I hope someone comes up with a better idea :)
TIA!
-- Andreas
--
Andreas Hartmann, CTO
BeCompany GmbH
http://www.becompany.ch
---------------------------------------------------------------------
To unsubscribe, e-mail: dev-unsubscribe@lenya.apache.org
For additional commands, e-mail: dev-help@lenya.apache.org
Re: [1.4] "Indexer is busy" problem
Posted by Andreas Hartmann <an...@apache.org>.
Joern Nettingsmeier schrieb:
> Andreas Hartmann wrote:
>> Bob Harner schrieb:
>>> On 5/24/07, Andreas Hartmann <an...@apache.org> wrote:
>>>> Hi Lenya devs,
>>>>
>>>> what should we do about this issue?
>>>>
>>>> http://issues.apache.org/bugzilla/show_bug.cgi?id=42510
>>>>
>>>> I wouldn't like to implement a queue for incremental indexing
>>>> events before 1.4 is out, because I think it's quite a lot of
>>>> work (especially in the testing department), and I can't predict
>>>> the consequences without giving it some thought. Maybe someone
>>>> has a solution at the ready (crossing my fingers ...).
>>>>
>>>> Should we silently ignore the error and just don't trigger
>>>> the indexing, or should we continue to throw the exception?
>>>>
>>>> I hope someone comes up with a better idea :)
>>
>> [...]
>>
>>> A better interrim solution might be to display a helpful warning
>>> message rather than an exception:
>>>
>>> "Warning: this document can't be added to the search index yet
>>> because the indexer is currently busy with another document. Please
>>> re-publish this document in a moment to ensure that it is indexed."
>
> +1
>
>> The problem with this approach is that we can't determine if the
>> indexer will be busy before we apply the change to the document.
>> Since the indexer is a shared resource, we'd have to lock it to
>> prevent concurrent tasks from starting an indexing process while
>> the publishing (or any other action which changes the document
>> content) is in progress.
>
> why? bob's suggestion means it can fail, but the user will be given a
> workaround. sounds ok as an interim solution.

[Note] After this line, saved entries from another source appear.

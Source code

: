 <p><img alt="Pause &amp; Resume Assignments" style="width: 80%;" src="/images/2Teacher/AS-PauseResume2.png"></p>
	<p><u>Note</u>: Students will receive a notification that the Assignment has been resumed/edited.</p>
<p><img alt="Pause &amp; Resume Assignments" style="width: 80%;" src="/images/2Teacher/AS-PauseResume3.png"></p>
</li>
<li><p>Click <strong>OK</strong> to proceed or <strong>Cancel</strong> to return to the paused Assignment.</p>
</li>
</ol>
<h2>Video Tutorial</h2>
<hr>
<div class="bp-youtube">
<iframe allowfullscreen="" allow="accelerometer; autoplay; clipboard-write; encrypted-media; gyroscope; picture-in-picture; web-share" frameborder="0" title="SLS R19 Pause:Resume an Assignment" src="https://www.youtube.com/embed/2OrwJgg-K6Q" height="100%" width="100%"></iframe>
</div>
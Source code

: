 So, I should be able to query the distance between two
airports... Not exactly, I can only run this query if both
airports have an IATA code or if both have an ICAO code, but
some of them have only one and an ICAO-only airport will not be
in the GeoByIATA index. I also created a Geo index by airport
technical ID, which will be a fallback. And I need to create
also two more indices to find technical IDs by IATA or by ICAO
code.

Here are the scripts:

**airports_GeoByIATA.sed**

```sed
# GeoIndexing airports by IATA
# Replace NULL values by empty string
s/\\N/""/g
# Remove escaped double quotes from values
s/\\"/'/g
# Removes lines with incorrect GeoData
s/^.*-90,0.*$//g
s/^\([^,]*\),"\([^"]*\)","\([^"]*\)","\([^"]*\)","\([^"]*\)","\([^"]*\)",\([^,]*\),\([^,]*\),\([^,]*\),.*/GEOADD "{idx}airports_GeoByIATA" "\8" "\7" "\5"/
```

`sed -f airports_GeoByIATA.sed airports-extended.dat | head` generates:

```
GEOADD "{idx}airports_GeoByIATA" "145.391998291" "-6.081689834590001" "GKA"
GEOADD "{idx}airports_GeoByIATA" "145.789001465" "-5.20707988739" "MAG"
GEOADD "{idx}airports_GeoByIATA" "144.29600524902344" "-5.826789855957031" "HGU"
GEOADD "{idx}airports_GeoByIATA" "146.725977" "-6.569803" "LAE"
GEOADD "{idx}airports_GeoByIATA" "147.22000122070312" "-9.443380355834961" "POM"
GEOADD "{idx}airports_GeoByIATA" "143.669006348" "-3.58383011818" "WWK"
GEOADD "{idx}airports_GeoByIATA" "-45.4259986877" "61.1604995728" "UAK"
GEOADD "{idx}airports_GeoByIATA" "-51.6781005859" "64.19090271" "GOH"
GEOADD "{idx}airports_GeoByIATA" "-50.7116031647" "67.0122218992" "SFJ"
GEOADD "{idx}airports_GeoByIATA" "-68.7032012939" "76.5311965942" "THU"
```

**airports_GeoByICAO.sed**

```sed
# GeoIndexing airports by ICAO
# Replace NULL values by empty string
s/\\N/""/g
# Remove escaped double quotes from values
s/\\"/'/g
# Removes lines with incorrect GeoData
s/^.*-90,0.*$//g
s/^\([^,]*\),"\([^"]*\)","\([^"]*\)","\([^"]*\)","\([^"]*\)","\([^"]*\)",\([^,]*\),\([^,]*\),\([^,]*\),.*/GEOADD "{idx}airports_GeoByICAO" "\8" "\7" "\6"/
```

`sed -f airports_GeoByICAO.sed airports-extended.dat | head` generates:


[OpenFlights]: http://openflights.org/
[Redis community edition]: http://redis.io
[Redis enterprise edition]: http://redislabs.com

The advantage is that the user knows that un-indexed documents
exist (or are published), but she still has to deactivate and re-publish
them. Anyway, I don't think we will be able to achieve anything better
for the moment.
BTW, I don't see how to implement this since repo observation (which is
used for indexing) is asynchronous ...
>> I'd be interested how other systems handle this. Maybe the indexing
>> has to be part of the transaction, so the transaction can be rolled
>> back if the indexing fails. But maybe we shouldn't invest too much
>> research in this issue but rather choose a powerful back-end which
>> supports indexing for the next major version.
>
> i'd say let's ignore concurrency issues for 1.4 and document the
> shortcomings. we need to get this one out. without being negative, i
> think that most users that are eagerly waiting for a release have small
> to medium-size deployments and will only rarely encounter concurrency
> issues - we just don't have the track record atm to be considered for
> very large scale projects. let's not starve our core users too much by
> delaying 1.4 any further.
> instead, we should put up a roadmap where concurrency is an important
> topic for 1.5. incremental improvements - otherwise we'll die of
> second-system syndrome.
I agree. If anyone has an idea how to implement Bob's suggestion,
feel free to go ahead or make a proposal. I'll try to think about
it too when I find the time.
-- Andreas
--
Andreas Hartmann, CTO
BeCompany GmbH
http://www.becompany.ch
---------------------------------------------------------------------
To unsubscribe, e-mail: dev-unsubscribe@lenya.apache.org
For additional commands, e-mail: dev-help@lenya.apache.org
Re: [1.4] "Indexer is busy" problem
Posted by Joern Nettingsmeier <ne...@folkwang-hochschule.de>.
Andreas Hartmann wrote:
> Bob Harner schrieb:
>> On 5/24/07, Andreas Hartmann <an...@apache.org> wrote:
>>> Hi Lenya devs,
>>>
>>> what should we do about this issue?
>>>
>>> http://issues.apache.org/bugzilla/show_bug.cgi?id=42510
>>>
>>> I wouldn't like to implement a queue for incremental indexing
>>> events before 1.4 is out, because I think it's quite a lot of
>>> work (especially in the testing department), and I can't predict
>>> the consequences without giving it some thought. Maybe someone
>>> has a solution at the ready (crossing my fingers ...).
>>>
>>> Should we silently ignore the error and just don't trigger
>>> the indexing, or should we continue to throw the exception?
>>>
>>> I hope someone comes up with a better idea :)
>
> [...]
>
>> A better interrim solution might be to display a helpful warning
>> message rather than an exception:
>>
>> "Warning: this document can't be added to the search index yet
>> because the indexer is currently busy with another document. Please
>> re-publish this document in a moment to ensure that it is indexed."
+1
> The problem with this approach is that we can't determine if the
> indexer will be busy before we apply the change to the document.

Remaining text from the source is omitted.